New rocket defense deployed for first time
JERUSALEM (AP) -- Israel deployed its newly developed "Iron Dome" rocket defense system for the first time Friday to defend its southern communities from attacks by Gaza militants after a week of Palestinian strikes and Israeli reprisals.
There was no rocket fire when Israeli defense minister Ehud Barak visited soldiers at a military base near the Gaza border and announced the new system was being put into use.
He said he had approved the Iron Dome deployment as "an operational experiment." He said this is the first battery and that it would "take years for Israel to be fully equipped" with a system that would protect the entire area.

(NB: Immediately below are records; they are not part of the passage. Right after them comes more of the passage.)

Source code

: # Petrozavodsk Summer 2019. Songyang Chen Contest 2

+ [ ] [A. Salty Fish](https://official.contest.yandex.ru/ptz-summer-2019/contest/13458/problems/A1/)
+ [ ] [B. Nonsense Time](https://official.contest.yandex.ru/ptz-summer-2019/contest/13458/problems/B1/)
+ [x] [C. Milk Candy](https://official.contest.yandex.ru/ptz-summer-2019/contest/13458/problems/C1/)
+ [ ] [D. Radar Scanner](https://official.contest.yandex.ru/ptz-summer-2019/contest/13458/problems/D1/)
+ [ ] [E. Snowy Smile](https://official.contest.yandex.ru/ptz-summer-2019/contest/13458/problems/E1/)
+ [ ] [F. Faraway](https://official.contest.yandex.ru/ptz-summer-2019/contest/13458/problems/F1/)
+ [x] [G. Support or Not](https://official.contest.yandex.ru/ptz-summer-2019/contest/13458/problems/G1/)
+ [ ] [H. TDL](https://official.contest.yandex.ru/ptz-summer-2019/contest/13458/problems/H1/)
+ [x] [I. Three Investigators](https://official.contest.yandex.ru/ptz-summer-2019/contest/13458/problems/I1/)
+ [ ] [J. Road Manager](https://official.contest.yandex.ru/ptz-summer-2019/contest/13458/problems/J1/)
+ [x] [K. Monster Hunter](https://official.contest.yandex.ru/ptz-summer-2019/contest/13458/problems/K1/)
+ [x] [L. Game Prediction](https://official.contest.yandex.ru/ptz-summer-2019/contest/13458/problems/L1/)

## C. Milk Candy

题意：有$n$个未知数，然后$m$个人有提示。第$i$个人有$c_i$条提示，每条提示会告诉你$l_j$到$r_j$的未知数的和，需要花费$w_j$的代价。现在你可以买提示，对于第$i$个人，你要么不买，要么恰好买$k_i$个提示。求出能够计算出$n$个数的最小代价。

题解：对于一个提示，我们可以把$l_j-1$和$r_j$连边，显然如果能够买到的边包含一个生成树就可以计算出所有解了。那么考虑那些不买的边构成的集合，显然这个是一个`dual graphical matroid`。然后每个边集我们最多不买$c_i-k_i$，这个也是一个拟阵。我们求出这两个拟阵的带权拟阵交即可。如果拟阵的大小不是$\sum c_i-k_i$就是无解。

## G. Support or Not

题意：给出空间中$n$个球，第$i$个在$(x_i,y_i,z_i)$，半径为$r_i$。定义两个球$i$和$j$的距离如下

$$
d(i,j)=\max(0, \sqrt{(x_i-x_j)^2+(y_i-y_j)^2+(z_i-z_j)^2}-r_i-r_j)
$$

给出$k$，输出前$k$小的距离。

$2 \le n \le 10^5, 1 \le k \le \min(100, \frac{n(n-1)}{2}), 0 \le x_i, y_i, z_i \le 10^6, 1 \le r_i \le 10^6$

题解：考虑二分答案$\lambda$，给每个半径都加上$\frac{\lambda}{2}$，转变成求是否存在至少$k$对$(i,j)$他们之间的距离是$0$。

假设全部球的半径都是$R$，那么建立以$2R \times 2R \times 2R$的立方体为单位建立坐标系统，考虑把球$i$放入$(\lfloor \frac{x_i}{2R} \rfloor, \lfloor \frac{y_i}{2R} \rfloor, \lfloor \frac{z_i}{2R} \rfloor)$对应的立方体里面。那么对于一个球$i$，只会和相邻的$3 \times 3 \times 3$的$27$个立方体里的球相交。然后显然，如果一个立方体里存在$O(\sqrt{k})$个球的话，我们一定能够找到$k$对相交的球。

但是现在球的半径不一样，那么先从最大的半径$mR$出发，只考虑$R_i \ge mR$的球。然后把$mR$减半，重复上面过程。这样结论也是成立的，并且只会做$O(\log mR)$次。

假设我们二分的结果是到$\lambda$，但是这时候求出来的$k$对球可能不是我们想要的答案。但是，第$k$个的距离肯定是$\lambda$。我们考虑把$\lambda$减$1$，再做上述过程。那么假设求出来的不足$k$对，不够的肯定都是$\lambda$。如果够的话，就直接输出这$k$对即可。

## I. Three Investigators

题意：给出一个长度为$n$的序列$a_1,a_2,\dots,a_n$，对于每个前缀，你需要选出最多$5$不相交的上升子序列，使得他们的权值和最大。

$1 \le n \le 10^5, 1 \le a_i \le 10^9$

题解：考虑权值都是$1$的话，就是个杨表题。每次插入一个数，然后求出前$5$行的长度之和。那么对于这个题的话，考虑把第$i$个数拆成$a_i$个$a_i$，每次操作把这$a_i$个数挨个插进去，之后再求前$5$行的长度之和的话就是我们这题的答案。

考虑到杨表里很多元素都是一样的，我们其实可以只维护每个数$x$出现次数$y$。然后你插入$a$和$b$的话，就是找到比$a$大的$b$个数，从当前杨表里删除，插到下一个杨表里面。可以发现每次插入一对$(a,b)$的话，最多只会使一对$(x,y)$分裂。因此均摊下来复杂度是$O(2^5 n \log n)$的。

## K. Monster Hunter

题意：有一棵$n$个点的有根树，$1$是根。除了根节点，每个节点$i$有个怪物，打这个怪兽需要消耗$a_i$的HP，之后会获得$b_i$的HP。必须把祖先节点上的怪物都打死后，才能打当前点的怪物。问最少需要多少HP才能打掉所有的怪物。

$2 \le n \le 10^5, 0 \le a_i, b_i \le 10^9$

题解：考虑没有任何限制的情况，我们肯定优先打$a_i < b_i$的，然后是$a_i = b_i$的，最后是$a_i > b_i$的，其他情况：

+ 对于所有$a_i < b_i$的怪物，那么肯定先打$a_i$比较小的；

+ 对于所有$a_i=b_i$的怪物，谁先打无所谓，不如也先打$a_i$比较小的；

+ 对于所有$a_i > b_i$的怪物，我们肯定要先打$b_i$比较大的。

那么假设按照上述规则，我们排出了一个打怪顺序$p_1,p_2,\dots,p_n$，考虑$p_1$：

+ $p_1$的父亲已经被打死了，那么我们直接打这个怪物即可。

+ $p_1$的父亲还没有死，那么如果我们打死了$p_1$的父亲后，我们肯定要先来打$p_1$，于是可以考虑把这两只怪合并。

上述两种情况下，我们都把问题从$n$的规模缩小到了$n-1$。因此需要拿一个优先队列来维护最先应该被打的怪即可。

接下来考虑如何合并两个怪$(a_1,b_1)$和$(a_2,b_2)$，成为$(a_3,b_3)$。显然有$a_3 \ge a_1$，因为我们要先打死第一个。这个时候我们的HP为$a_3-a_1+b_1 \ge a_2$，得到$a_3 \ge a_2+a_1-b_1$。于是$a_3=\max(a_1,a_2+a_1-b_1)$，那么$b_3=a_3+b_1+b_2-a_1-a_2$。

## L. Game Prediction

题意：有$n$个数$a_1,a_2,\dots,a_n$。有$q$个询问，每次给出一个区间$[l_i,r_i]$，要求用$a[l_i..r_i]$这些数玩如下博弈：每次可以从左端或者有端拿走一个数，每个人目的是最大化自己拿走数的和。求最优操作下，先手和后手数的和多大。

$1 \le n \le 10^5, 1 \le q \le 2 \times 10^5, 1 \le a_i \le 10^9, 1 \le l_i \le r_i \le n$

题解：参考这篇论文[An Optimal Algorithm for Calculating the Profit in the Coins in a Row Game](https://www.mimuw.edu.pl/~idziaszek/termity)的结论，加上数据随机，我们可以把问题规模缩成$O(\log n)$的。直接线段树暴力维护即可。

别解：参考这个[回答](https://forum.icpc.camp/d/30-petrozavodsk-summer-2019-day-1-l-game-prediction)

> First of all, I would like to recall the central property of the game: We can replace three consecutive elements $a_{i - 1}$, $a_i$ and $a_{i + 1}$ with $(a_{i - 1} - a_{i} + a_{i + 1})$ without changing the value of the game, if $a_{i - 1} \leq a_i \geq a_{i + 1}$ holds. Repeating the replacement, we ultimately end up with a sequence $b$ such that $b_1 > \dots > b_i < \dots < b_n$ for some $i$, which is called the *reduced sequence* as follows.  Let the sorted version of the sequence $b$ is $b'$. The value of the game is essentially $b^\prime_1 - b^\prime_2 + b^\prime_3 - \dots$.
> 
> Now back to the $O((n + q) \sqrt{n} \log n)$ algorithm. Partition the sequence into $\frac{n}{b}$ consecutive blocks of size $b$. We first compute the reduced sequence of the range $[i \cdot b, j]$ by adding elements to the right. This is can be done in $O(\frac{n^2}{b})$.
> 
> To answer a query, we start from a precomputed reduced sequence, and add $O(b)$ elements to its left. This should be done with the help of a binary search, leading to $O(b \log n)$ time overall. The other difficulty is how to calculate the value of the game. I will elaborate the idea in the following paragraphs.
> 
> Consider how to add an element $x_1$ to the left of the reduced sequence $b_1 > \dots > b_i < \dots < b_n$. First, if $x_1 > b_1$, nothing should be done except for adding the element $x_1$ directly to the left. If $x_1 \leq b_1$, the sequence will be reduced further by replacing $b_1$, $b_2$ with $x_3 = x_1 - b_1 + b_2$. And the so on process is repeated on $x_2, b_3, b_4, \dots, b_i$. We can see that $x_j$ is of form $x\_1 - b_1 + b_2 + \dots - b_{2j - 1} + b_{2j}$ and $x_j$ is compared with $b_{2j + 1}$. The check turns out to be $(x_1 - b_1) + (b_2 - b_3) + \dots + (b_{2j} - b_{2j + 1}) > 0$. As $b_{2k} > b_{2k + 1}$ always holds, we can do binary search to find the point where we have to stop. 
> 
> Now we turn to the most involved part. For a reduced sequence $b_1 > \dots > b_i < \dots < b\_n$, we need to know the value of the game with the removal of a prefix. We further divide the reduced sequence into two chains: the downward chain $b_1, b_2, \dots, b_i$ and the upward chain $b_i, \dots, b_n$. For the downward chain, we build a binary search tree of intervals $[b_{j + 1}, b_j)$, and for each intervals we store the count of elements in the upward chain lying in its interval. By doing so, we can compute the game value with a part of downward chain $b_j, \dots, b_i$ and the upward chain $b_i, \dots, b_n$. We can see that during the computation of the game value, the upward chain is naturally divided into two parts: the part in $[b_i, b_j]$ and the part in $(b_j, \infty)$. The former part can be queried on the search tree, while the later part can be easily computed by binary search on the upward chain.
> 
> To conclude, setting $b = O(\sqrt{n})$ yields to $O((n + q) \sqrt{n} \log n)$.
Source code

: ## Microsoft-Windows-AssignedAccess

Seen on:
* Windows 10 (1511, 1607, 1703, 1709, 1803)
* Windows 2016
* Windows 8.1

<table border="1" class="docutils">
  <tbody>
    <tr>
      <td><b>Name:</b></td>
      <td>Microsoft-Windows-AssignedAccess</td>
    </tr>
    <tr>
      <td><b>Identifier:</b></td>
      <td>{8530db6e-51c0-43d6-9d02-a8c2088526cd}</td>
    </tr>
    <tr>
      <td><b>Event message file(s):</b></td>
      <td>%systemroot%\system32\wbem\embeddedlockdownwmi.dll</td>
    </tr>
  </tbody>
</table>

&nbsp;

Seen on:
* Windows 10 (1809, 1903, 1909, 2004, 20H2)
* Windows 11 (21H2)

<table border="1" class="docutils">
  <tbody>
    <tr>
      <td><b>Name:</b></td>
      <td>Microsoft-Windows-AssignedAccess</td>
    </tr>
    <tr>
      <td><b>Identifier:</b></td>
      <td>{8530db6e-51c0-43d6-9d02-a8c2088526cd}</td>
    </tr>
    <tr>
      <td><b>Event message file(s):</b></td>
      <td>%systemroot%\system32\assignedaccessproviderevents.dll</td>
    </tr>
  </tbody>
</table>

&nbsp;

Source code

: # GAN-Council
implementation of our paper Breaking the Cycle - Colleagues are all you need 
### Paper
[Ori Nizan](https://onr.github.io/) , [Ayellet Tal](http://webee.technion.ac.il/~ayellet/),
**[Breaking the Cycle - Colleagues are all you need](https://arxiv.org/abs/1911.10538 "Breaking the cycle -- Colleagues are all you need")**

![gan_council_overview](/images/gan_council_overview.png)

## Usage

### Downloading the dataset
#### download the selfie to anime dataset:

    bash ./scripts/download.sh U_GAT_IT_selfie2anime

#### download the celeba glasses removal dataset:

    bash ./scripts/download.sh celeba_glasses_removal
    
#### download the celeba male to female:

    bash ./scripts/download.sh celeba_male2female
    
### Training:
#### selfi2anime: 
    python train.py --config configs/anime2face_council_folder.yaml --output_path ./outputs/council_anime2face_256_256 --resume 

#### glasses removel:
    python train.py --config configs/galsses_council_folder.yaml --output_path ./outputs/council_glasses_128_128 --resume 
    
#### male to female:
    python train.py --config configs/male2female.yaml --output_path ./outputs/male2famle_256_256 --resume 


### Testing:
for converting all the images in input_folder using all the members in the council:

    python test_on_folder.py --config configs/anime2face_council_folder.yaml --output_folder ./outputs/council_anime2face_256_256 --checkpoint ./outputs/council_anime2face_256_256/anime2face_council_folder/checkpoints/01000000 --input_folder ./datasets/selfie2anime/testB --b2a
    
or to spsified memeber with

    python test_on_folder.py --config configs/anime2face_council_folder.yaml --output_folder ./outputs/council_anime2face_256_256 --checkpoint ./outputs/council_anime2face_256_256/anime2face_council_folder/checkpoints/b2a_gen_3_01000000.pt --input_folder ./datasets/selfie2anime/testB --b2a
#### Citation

Israel developed the system to protect its civilians from the thousands of rockets fired over the years from Palestinian militants in the south and Lebanon's Hezbollah in the north.
The Iron Dome system uses cameras and radar to track incoming rockets and shoot them down within seconds of their launch. It was developed at a cost of more than $200 million.
Political parties opt for early election
LISBON, Portugal (AP) -- Portugal's political parties opted Friday to hold an early election rather than form a new government, even though that could hasten the debt-stressed nation's financial woes and force it to take a bailout.
Days after the Socialist government quit earlier this week in a dispute with rivals over new austerity measures, President Anibal Cavaco Silva met with the country's political parties to see if they would voluntarily form a coalition government. But all backed a new election instead, which would take place in late May or early June.
Portugal, one of western Europe's poorest countries, is being engulfed by a financial crisis that is pushing it toward a bailout it doesn't want.
The parties' decision Friday means that a bailout request to the European Union and the International Monetary Fund will be deferred until early summer, after the election, possibly creating a cash-flow problem.
Death toll tops 70 in powerful quake
YANGON, Myanmar (AP) -- A powerful earthquake that toppled homes in northeastern Myanmar has killed more than 70 people, and there were fears Friday the toll would mount as conditions in more remote areas became known.
The Thursday night quake, measured at magnitude 6.8 by the U.S. Geological Survey, was centered just north of Tachileik near the Thai border. It was felt hundreds of miles away in the Thai capital, Bangkok, and the Vietnamese capital, Hanoi.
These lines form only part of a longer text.